ABOUT THIS TASK
State how many lines of the entries hold the string "result". Reply with the number alone.
-- SOURCE MATERIAL follows --
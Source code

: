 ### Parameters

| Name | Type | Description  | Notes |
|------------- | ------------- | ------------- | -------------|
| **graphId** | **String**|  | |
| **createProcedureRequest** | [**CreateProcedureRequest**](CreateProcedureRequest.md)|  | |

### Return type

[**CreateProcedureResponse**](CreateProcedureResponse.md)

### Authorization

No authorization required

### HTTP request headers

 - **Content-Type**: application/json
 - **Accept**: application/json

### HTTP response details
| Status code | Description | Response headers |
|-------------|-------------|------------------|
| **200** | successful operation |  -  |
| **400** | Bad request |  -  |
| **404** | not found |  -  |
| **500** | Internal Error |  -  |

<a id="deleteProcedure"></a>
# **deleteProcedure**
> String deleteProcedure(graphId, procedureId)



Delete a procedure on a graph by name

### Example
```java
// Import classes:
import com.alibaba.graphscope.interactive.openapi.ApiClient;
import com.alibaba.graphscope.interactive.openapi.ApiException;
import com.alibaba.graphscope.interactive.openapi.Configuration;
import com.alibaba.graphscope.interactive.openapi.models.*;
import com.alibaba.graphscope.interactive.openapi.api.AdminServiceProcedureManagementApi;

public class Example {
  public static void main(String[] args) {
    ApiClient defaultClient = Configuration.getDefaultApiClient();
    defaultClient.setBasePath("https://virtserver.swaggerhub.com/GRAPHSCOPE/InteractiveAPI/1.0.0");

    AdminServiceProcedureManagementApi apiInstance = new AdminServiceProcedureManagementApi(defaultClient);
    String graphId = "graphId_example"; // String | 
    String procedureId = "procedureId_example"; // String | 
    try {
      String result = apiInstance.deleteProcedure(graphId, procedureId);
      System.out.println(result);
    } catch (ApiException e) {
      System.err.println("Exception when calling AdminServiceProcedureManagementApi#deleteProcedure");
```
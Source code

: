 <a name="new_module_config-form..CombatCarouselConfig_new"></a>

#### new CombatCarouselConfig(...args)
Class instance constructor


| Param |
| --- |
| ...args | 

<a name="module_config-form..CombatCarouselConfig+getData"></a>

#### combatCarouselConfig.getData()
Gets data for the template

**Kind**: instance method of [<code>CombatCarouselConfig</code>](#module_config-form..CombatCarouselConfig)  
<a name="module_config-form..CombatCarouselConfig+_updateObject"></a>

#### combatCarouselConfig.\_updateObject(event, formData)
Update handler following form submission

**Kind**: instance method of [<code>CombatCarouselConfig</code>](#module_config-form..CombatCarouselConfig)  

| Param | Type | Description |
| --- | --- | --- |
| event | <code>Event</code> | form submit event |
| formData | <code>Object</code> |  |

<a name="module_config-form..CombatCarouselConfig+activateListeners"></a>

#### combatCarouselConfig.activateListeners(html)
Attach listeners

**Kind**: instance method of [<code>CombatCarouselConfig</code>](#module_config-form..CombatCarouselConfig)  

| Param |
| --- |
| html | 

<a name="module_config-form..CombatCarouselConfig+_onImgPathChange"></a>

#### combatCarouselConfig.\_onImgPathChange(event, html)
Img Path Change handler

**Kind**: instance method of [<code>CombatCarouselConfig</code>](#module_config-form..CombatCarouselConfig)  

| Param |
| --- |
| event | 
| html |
-- SOURCE MATERIAL concluded --
YOUR SOLUTION
2